令和5年繫忙期の読書感想文⑰ 去年(こぞ)の雪 江國香織:著 角川文庫
江國さんの小説は何かと読んできました。
こちらは当時平台にあった新作です。
去年(こぞ)の雪 江國香織:著 角川文庫 個人蔵
2020年刊行の同書を加筆修正のうえ、文庫となっています。
ちょっと複雑といいますか、たくさんの人生が出てくる内容で、読んでいて少々困惑しました。今でいうスピリチュアルといいますか、非現実的な内容になるのですが、これをまとめあげて文学作品に仕立て上げるのは凄いなと感じています。
双子の姉妹には、二人だけしか聞こえない声を聞くことができる。
これだけでもう方向性は決まってしまいます。
時間軸もあちこちに飛びます。ちょっとファンタジーです。
理解に時間がかかる設定は、読み手の思考に一時停止を求めるかのよう。
つまりはこの世界は、表面のことだけで判断してはいけないよと言っているかのような、実は深遠でありシンプルであってシンプルではないことを表現しているのではないか、と思うほどです。
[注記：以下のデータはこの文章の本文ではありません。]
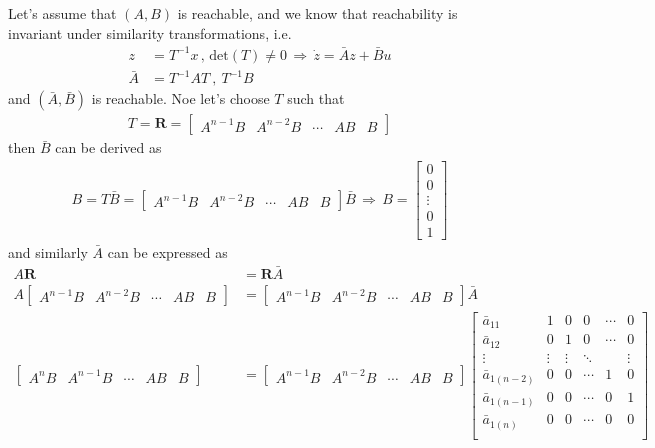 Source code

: \documentclass[twoside]{article}
\begin{document}
Let's assume that $(A,B)$ is reachable, and we know that reachability is invariant under similarity transformations, i.e.
%
\begin{align*}
	z &= T^{-1} x \, , \, \mathrm{det}(T) \neq 0 \, \Rightarrow \, \dot{z} = \bar{A} z + \bar{B} u \\
	\bar{A} &= T^{-1} A T \ , \ T^{-1} B 
\end{align*}
%
and $(\bar{A}, \bar{B})$ is reachable. Noe let's choose $T$ such that
%
\begin{align*}
T = \mathbf{R} = \left[ \begin{array}{c|c|c|c|c} A^{n-1} B & A^{n-2} B & \cdots & A B &  B \end{array} \right]
\end{align*}
%
then $\bar{B}$ can be derived as
% 
\begin{align*}
B = T \bar{B} = \left[ \begin{array}{c|c|c|c|c} A^{n-1} B & A^{n-2} B & \cdots & A B &  B \end{array} \right] \bar{B} 
\, \Rightarrow \, B = \begin{bmatrix} 0 \\ 0 \\ \vdots \\ 0 \\ 1 \end{bmatrix}
\end{align*}
%
and similarly $\bar{A}$ can be expressed as
\begin{align*}
A \mathbf{R} &= \mathbf{R} \bar{A}
\\
A \left[ \begin{array}{c|c|c|c|c} A^{n-1} B & A^{n-2} B & \cdots & A B &  B \end{array} \right] &= \left[ \begin{array}{c|c|c|c|c} A^{n-1} B & A^{n-2} B & \cdots & A B &  B \end{array} \right] \bar{A}
\\
\left[ \begin{array}{c|c|c|c|c} A^{n} B & A^{n-1} B & \cdots & A B &  B \end{array} \right] &= \left[ \begin{array}{c|c|c|c|c} A^{n-1} B & A^{n-2} B & \cdots & A B &  B \end{array} \right] \left[ \begin{array}{c|c|c|c|c|c} 
\bar{a}_{11} & 1 & 0 & 0 & \cdots & 0 \\
\bar{a}_{12} & 0 & 1 &  0 & \cdots & 0 \\
\vdots & \vdots & \vdots & \ddots &  & \vdots \\
\bar{a}_{1(n-2)} & 0 & 0 & \cdots  & 1 & 0 \\
\bar{a}_{1(n-1)} & 0 & 0 & \cdots  & 0 & 1 \\
\bar{a}_{1(n)} & 0 & 0 & \cdots  & 0 & 0 \\
\end{array} 
\right] 
\end{align*}
\end{document}
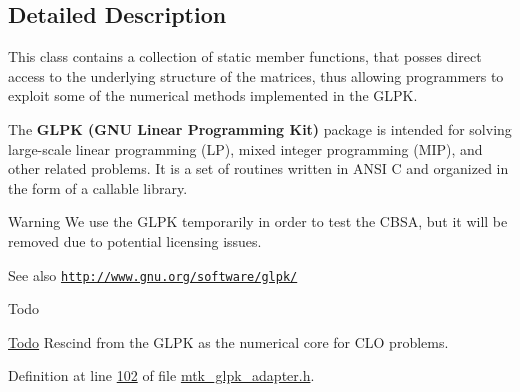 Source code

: \subsection{Detailed Description}
This class contains a collection of static member functions, that posses direct access to the underlying structure of the matrices, thus allowing programmers to exploit some of the numerical methods implemented in the G\+L\+P\+K.

The {\bfseries G\+L\+P\+K (G\+N\+U Linear Programming Kit)} package is intended for solving large-\/scale linear programming (L\+P), mixed integer programming (M\+I\+P), and other related problems. It is a set of routines written in A\+N\+S\+I C and organized in the form of a callable library.

\begin{DoxyWarning}{Warning}
We use the G\+L\+P\+K temporarily in order to test the C\+B\+S\+A, but it will be removed due to potential licensing issues.
\end{DoxyWarning}
\begin{DoxySeeAlso}{See also}
\href{http://www.gnu.org/software/glpk/}{\tt http\+://www.\+gnu.\+org/software/glpk/}
\end{DoxySeeAlso}
\begin{DoxyRefDesc}{Todo}
\item[\hyperlink{todo__todo000002}{Todo}]Rescind from the G\+L\+P\+K as the numerical core for C\+L\+O problems. \end{DoxyRefDesc}


Definition at line \hyperlink{mtk__glpk__adapter_8h_source_l00102}{102} of file \hyperlink{mtk__glpk__adapter_8h_source}{mtk\+\_\+glpk\+\_\+adapter.\+h}.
最近はネットの世界で「闇は深い」との投稿を見かけますが、闇が深いのは当然のことで、それを知らなかっただけの話です。そして何事も「闇は深い」と表現していますが、それは少し浅はかさを露呈しているようにも見えます。
江國作品同様に、この世界のことも簡単に白黒の判断をつけることはできません。
それをいとも簡単に判断することは、幼さを露呈することと同義なのではと感じました。